On 30/08/2021 14:55, Christoph Zechner wrote:
Hi,
I've been using the "temp" check from xymon's plugins (on Debian) and wanted to ask if it was possible to excluce certain devices from the check. We have "problems" with an USB stick, which is permanently plugged into one of our machines and which does not have any temperature sensors or readings, but sometimes xymon decides it now has somewhere around 200 ?C, which is of course not possible.
It looks like the 'temp' script just parses the output of hddtemp to produce its report, so I think the approach is to make hddtemp ignore the drive.
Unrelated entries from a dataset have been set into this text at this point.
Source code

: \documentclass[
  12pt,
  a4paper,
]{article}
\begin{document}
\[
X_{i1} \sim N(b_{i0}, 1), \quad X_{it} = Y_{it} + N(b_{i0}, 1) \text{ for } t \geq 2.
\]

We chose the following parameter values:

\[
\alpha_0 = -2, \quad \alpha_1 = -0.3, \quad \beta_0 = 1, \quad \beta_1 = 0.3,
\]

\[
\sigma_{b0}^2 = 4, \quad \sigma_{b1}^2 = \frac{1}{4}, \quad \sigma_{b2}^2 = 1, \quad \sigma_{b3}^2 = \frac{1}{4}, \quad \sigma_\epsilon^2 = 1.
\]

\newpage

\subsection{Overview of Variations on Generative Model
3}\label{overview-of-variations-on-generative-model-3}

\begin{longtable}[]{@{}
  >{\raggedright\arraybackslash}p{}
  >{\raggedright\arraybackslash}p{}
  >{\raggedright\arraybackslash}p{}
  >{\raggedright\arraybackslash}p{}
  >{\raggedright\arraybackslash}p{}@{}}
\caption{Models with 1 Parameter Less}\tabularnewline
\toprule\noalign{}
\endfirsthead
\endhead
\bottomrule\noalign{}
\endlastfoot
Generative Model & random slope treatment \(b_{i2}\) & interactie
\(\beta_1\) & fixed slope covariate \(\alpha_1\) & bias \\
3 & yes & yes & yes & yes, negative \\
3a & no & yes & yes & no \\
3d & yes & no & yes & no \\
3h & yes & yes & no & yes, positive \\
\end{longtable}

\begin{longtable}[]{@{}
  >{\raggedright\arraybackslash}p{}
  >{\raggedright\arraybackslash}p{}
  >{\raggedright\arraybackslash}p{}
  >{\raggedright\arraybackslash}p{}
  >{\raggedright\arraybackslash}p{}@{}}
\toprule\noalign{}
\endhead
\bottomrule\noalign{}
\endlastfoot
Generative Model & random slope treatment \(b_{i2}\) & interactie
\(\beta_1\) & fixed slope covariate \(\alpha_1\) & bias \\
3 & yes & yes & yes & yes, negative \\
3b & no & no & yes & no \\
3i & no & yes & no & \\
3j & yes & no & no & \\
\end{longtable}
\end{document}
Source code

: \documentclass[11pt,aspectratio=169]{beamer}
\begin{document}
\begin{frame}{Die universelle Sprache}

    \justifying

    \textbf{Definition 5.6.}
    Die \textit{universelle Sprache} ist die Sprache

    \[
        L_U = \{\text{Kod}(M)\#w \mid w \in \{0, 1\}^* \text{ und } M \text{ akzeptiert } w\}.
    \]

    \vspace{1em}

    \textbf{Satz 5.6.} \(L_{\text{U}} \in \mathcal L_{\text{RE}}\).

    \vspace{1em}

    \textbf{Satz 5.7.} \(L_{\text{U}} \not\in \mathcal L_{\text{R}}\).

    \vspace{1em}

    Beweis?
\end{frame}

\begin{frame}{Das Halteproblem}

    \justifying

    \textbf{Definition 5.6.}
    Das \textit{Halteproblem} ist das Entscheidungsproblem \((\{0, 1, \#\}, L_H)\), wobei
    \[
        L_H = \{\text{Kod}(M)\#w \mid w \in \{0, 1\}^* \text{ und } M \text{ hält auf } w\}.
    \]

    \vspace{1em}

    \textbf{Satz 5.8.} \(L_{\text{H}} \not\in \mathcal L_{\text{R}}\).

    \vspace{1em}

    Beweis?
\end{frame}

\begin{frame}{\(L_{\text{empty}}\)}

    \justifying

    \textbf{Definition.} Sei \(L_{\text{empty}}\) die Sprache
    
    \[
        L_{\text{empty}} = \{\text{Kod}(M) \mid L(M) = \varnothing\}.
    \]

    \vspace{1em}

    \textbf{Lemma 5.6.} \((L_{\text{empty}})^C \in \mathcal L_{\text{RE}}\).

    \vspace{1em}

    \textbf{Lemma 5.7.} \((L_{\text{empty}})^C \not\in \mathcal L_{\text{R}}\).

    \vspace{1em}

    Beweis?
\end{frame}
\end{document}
I think that, by default, hddtemp assumes that a drive temperature is reported by smart attribute 194. Running "hddtemp /dev/sda" on a drive I know is supported, I'm told:
/dev/sda: ST500NM0011: 28?C
That drive model doesn't look to match any of the regexes defined in the first column of my /etc/hddtemp.db so if I add a line to that file:
"ST500NM0011" 0 C "ST500NM0011"
(where I think the first column is a regex matching the drive model, the fourth is any human-friendly description, and the 0 means "not supported") then when I run the 'temp' xymon script, the line for /dev/sda switches to clear rather than green and it's excluded from the rrd data.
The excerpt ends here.